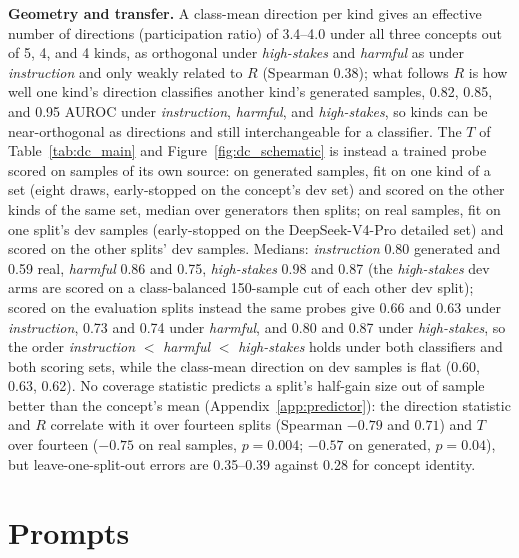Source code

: \documentclass{article} %
\newcommand{\hs}{\emph{high-stakes}}
\newcommand{\harm}{\emph{harmful}}
\newcommand{\instr}{\emph{instruction}}
\begin{document}
\textbf{Geometry and transfer.} A class-mean direction per kind gives an effective number of directions (participation ratio) of 3.4--4.0 under all three concepts out of 5, 4, and 4 kinds, as orthogonal under \hs{} and \harm{} as under \instr{} and only weakly related to $R$ (Spearman 0.38); what follows $R$ is how well one kind's direction classifies another kind's generated samples, 0.82, 0.85, and 0.95 AUROC under \instr{}, \harm{}, and \hs{}, so kinds can be near-orthogonal as directions and still interchangeable for a classifier. The $T$ of Table~\ref{tab:dc_main} and Figure~\ref{fig:dc_schematic} is instead a trained probe scored on samples of its own source: on generated samples, fit on one kind of a set (eight draws, early-stopped on the concept's dev set) and scored on the other kinds of the same set, median over generators then splits; on real samples, fit on one split's dev samples (early-stopped on the DeepSeek-V4-Pro detailed set) and scored on the other splits' dev samples. Medians: \instr{} 0.80 generated and 0.59 real, \harm{} 0.86 and 0.75, \hs{} 0.98 and 0.87 (the \hs{} dev arms are scored on a class-balanced 150-sample cut of each other dev split); scored on the evaluation splits instead the same probes give 0.66 and 0.63 under \instr{}, 0.73 and 0.74 under \harm{}, and 0.80 and 0.87 under \hs{}, so the order \instr{} $<$ \harm{} $<$ \hs{} holds under both classifiers and both scoring sets, while the class-mean direction on dev samples is flat (0.60, 0.63, 0.62). No coverage statistic predicts a split's half-gain size out of sample better than the concept's mean (Appendix~\ref{app:predictor}): the direction statistic and $R$ correlate with it over fourteen splits (Spearman $-0.79$ and $0.71$) and $T$ over fourteen ($-0.75$ on real samples, $p=0.004$; $-0.57$ on generated, $p=0.04$), but leave-one-split-out errors are 0.35--0.39 against 0.28 for concept identity.

\section{Prompts}
\label{app:prompts}
\end{document}

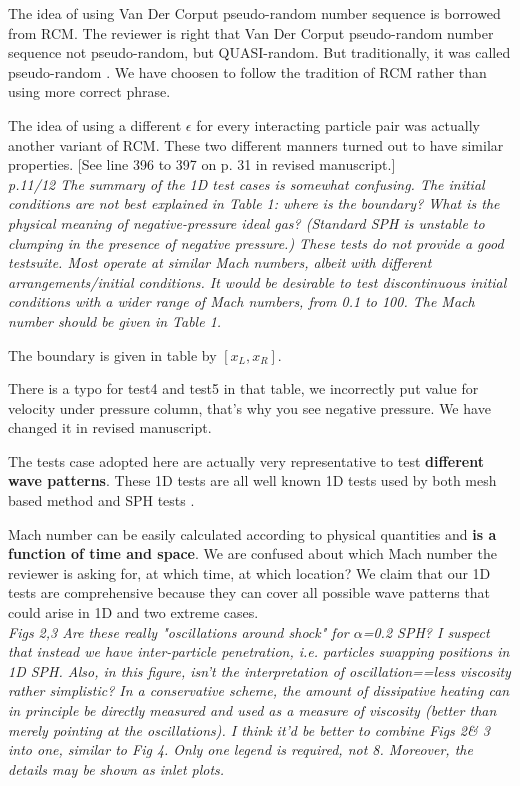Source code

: \documentclass[10pt,a4paper]{article}
\begin{document}
The idea of using Van Der Corput pseudo-random number sequence is borrowed from RCM. The reviewer is right that Van Der Corput pseudo-random number sequence not pseudo-random, but QUASI-random. But traditionally, it was called pseudo-random \citep[][e.g.]{toro2013riemann}. We have choosen to follow the tradition of RCM rather than using more correct phrase.

The idea of using a different $\epsilon$ for every interacting particle pair was actually another variant of RCM. These two different manners turned out to have similar properties. 
[See line 396 to 397 on p. 31 in revised manuscript.]
\\[3pt]

\textit{p.11/12 The summary of the 1D test cases is somewhat confusing. The initial conditions are not best explained in Table 1: where is the boundary? What is the physical meaning of negative-pressure ideal gas? (Standard SPH is unstable to clumping in the presence of negative pressure.)
These tests do not provide a good testsuite. Most operate at similar Mach numbers, albeit with different arrangements/initial conditions. It would
be desirable to test discontinuous initial conditions with a wider range of Mach numbers, from 0.1 to 100. The Mach number should be given in Table 1.}

The boundary is given in table by $[x_L, x_R]$.

There is a typo for test4 and test5 in that table, we incorrectly put value for velocity under pressure column, that's why you see negative pressure. We have changed it in revised manuscript.

The tests case adopted here are actually very representative to test \textbf{different wave patterns}. These 1D tests are all well known 1D tests used by both mesh based method \citep[][e.g.]{toro2013riemann, leveque2002finite} and SPH tests \citep[][e.g.]{monaghan1983shock, cha2003implementations, puri2014approximate}.

Mach number can be easily calculated according to physical quantities and \textbf{is a function of time and space}. We are confused about which Mach number the reviewer is asking for, at which time, at which location?
We claim that our 1D tests are comprehensive because they can cover all possible wave patterns that could arise in 1D and two extreme cases.
\\[3pt]

\textit{Figs 2,3 Are these really "oscillations around shock" for $\alpha$=0.2 SPH? I suspect that instead we have inter-particle penetration, i.e.
particles swapping positions in 1D SPH. Also, in this figure, isn't the interpretation of oscillation==less viscosity rather simplistic? In a conservative scheme, the amount of dissipative heating can in principle be directly measured and used as a measure of viscosity (better than merely pointing at the oscillations).
I think it'd be better to combine Figs 2\& 3 into one, similar to Fig 4. Only one legend is required, not 8. Moreover, the details may be shown as inlet plots.}
\end{document}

» **Activity**: Although the records contain pictures, return only their text, exactly as written.

» **Result**:
Source code

: \documentclass{article} %
\newcommand{\hs}{\emph{high-stakes}}
\newcommand{\harm}{\emph{harmful}}
\newcommand{\instr}{\emph{instruction}}
\begin{document}
\textbf{Geometry and transfer.} A class-mean direction per kind gives an effective number of directions (participation ratio) of 3.4--4.0 under all three concepts out of 5, 4, and 4 kinds, as orthogonal under \hs{} and \harm{} as under \instr{} and only weakly related to $R$ (Spearman 0.38); what follows $R$ is how well one kind's direction classifies another kind's generated samples, 0.82, 0.85, and 0.95 AUROC under \instr{}, \harm{}, and \hs{}, so kinds can be near-orthogonal as directions and still interchangeable for a classifier. The $T$ of Table~\ref{tab:dc_main} and Figure~\ref{fig:dc_schematic} is instead a trained probe scored on samples of its own source: on generated samples, fit on one kind of a set (eight draws, early-stopped on the concept's dev set) and scored on the other kinds of the same set, median over generators then splits; on real samples, fit on one split's dev samples (early-stopped on the DeepSeek-V4-Pro detailed set) and scored on the other splits' dev samples. Medians: \instr{} 0.80 generated and 0.59 real, \harm{} 0.86 and 0.75, \hs{} 0.98 and 0.87 (the \hs{} dev arms are scored on a class-balanced 150-sample cut of each other dev split); scored on the evaluation splits instead the same probes give 0.66 and 0.63 under \instr{}, 0.73 and 0.74 under \harm{}, and 0.80 and 0.87 under \hs{}, so the order \instr{} $<$ \harm{} $<$ \hs{} holds under both classifiers and both scoring sets, while the class-mean direction on dev samples is flat (0.60, 0.63, 0.62). No coverage statistic predicts a split's half-gain size out of sample better than the concept's mean (Appendix~\ref{app:predictor}): the direction statistic and $R$ correlate with it over fourteen splits (Spearman $-0.79$ and $0.71$) and $T$ over fourteen ($-0.75$ on real samples, $p=0.004$; $-0.57$ on generated, $p=0.04$), but leave-one-split-out errors are 0.35--0.39 against 0.28 for concept identity.

\section{Prompts}
\label{app:prompts}
\end{document}

Source code

: \documentclass[10pt,a4paper]{article}
\begin{document}
The idea of using Van Der Corput pseudo-random number sequence is borrowed from RCM. The reviewer is right that Van Der Corput pseudo-random number sequence not pseudo-random, but QUASI-random. But traditionally, it was called pseudo-random \citep[][e.g.]{toro2013riemann}. We have choosen to follow the tradition of RCM rather than using more correct phrase.

The idea of using a different $\epsilon$ for every interacting particle pair was actually another variant of RCM. These two different manners turned out to have similar properties. 
[See line 396 to 397 on p. 31 in revised manuscript.]
\\[3pt]

\textit{p.11/12 The summary of the 1D test cases is somewhat confusing. The initial conditions are not best explained in Table 1: where is the boundary? What is the physical meaning of negative-pressure ideal gas? (Standard SPH is unstable to clumping in the presence of negative pressure.)
These tests do not provide a good testsuite. Most operate at similar Mach numbers, albeit with different arrangements/initial conditions. It would
be desirable to test discontinuous initial conditions with a wider range of Mach numbers, from 0.1 to 100. The Mach number should be given in Table 1.}

The boundary is given in table by $[x_L, x_R]$.

There is a typo for test4 and test5 in that table, we incorrectly put value for velocity under pressure column, that's why you see negative pressure. We have changed it in revised manuscript.

The tests case adopted here are actually very representative to test \textbf{different wave patterns}. These 1D tests are all well known 1D tests used by both mesh based method \citep[][e.g.]{toro2013riemann, leveque2002finite} and SPH tests \citep[][e.g.]{monaghan1983shock, cha2003implementations, puri2014approximate}.

Mach number can be easily calculated according to physical quantities and \textbf{is a function of time and space}. We are confused about which Mach number the reviewer is asking for, at which time, at which location?
We claim that our 1D tests are comprehensive because they can cover all possible wave patterns that could arise in 1D and two extreme cases.
\\[3pt]

\textit{Figs 2,3 Are these really "oscillations around shock" for $\alpha$=0.2 SPH? I suspect that instead we have inter-particle penetration, i.e.
particles swapping positions in 1D SPH. Also, in this figure, isn't the interpretation of oscillation==less viscosity rather simplistic? In a conservative scheme, the amount of dissipative heating can in principle be directly measured and used as a measure of viscosity (better than merely pointing at the oscillations).
I think it'd be better to combine Figs 2\& 3 into one, similar to Fig 4. Only one legend is required, not 8. Moreover, the details may be shown as inlet plots.}
\end{document}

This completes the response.